Windom Wayne Robbins (July 22, 1914 – January 18, 1958) was an American author of horror and weird fiction. His work was primarily published in the Popular Publications catalog of weird menace pulp fiction. His first published short story was Horror's Holiday Special in the July 1939 issue of Dime Mystery Magazine.

Robert Kenneth Jones reported that Robbins "excelled in explosive chaos," and remarked on his "credible" speculative fiction, namely Test Tube Frankenstein, from the May 1940 issue of Terror Tales, a tale of biological mimicry along the lines of Don A. Stuart's Who Goes There?. Test Tube Frankenstein is featured in Sheldon Jaffery's anthology Sensuous Science Fiction of the Weird and Spicy Pulps, where it is offered as his prime example: "one of the best of its kind to be published."

Weird menace stories often dealt with conventional themes required by the publisher, themes in which an author might specialize. Stories involving "Inescapable Doom" were supplied by Donald Dale (Mary Dale Buckner); Mindret Lord handled the "Woman Without Volition"; Ray Cummings delivered stories about the "Girl Obsessed"; and many of Wayne Robbins' stories portrayed the "Man Obsessed," and a subsequent descent into madness.

Wayne Robbins' published works are usually attributed to Wayne Robbins or W. Wayne Robbins, but he occasionally used the pen name Wyndham Brooks, a variation on his own given name and his mother's maiden name.

Wayne Robbins' brother, Ormond Robbins, also wrote horror, hardboiled, and western fiction for Popular Publications. Ormond Robbins used the pen names Dane Gregory and Breck Tarrant.

Biography

Wayne Robbins was born in Pawnee/Stillwater, Oklahoma to Charles L. Robbins and Clara Pauline Robbins née Brooks on July 22, 1914. The family moved from Stillwater to Sunnyside, Washington in March 1919. He graduated (valedictorian) from Washington High School in May 1932. He was something of a polymath, showing ability in music, sculpture, painting, and writing.

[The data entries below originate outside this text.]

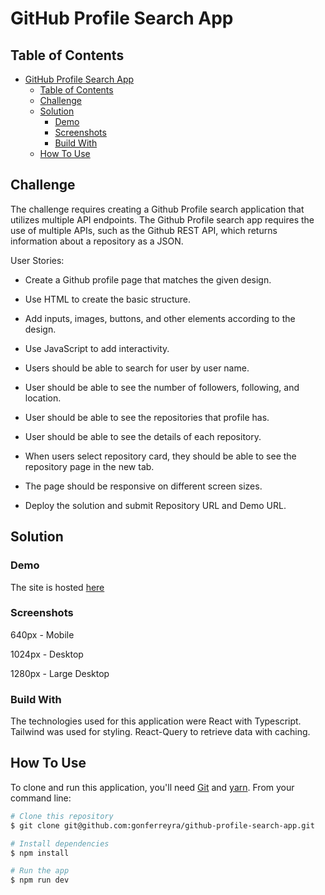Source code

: # GitHub Profile Search App

## Table of Contents

- [GitHub Profile Search App](#github-profile-search-app)
  - [Table of Contents](#table-of-contents)
  - [Challenge](#challenge)
  - [Solution](#solution)
    - [Demo](#demo)
    - [Screenshots](#screenshots)
    - [Build With](#build-with)
  - [How To Use](#how-to-use)

## Challenge

The challenge requires creating a Github Profile search application that utilizes multiple API endpoints. The Github Profile search app requires the use of multiple APIs, such as the Github REST API, which returns information about a repository as a JSON.

User Stories:

- Create a Github profile page that matches the given design.

- Use HTML to create the basic structure.

- Add inputs, images, buttons, and other elements according to the design.

- Use JavaScript to add interactivity.

- Users should be able to search for user by user name.

- User should be able to see the number of followers, following, and location.

- User should be able to see the repositories that profile has.

- User should be able to see the details of each repository.

- When users select repository card, they should be able to see the repository page in the new tab.

- The page should be responsive on different screen sizes.

- Deploy the solution and submit Repository URL and Demo URL.

## Solution

### Demo

The site is hosted [here](https://)

### Screenshots

640px - Mobile

1024px - Desktop

1280px - Large Desktop

### Build With

The technologies used for this application were React with Typescript. Tailwind was used for styling. React-Query to retrieve data with caching.

## How To Use

To clone and run this application, you'll need [Git](https://git-scm.com) and [yarn](https://yarnpkg.com/). From your command line:

```bash
# Clone this repository
$ git clone git@github.com:gonferreyra/github-profile-search-app.git

# Install dependencies
$ npm install

# Run the app
$ npm run dev
```
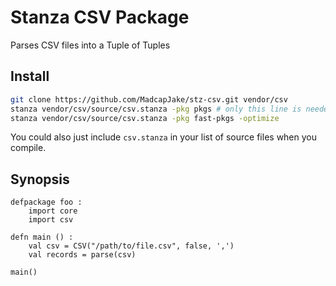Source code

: # Stanza CSV Package

Parses CSV files into a Tuple of Tuples

## Install

```sh
git clone https://github.com/MadcapJake/stz-csv.git vendor/csv
stanza vendor/csv/source/csv.stanza -pkg pkgs # only this line is needed
stanza vendor/csv/source/csv.stanza -pkg fast-pkgs -optimize
```
You could also just include `csv.stanza` in your list of source files when you compile.

## Synopsis

```stanza
defpackage foo :
    import core
    import csv

defn main () :
    val csv = CSV("/path/to/file.csv", false, ',')
    val records = parse(csv)

main()
```
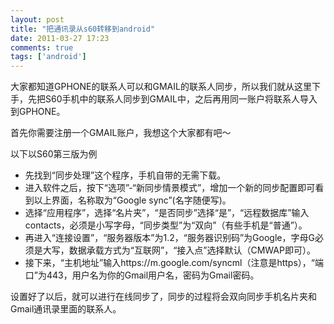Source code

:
 ```yaml
---
layout: post
title: "把通讯录从s60转移到android"
date: 2011-03-27 17:23
comments: true
tags: ['android']
---
```


大家都知道GPHONE的联系人可以和GMAIL的联系人同步，所以我们就从这里下手，先把S60手机中的联系人同步到GMAIL中，之后再用同一账户将联系人导入到GPHONE。

首先你需要注册一个GMAIL账户，我想这个大家都有吧～

以下以S60第三版为例

- 先找到“同步处理”这个程序，手机自带的无需下载。
- 进入软件之后，按下“选项”-“新同步情景模式”，增加一个新的同步配置即可看到以上界面，名称取为“Google sync”(名字随便写)。
- 选择“应用程序”，选择“名片夹”，“是否同步”选择“是”，“远程数据库”输入contacts，必须是小写字母，“同步类型”为“双向”（有些手机是“普通”）。
- 再进入“连接设置”，“服务器版本”为1.2，“服务器识别码”为Google，字母G必须是大写，数据承载方式为“互联网”，“接入点”选择默认（CMWAP即可）。
- 接下来，“主机地址”输入https://m.google.com/syncml（注意是https），“端口”为443，用户名为你的Gmail用户名，密码为Gmail密码。

设置好了以后，就可以进行在线同步了，同步的过程将会双向同步手机名片夹和Gmail通讯录里面的联系人。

During the Depression, he painted signs and posters with his brother Francis, first in Sunnyside, then in Yakima, Washington. He married Margaret Elizabeth Marlin on July 16, 1936 in Prosser, Washington, bearing a son and daughter.

In late 1930s, he became a successful freelance writer for pulp magazines. Popular Publications was one of the more attractive pulp publishers to work with since they offered at least a penny or more per word accepted.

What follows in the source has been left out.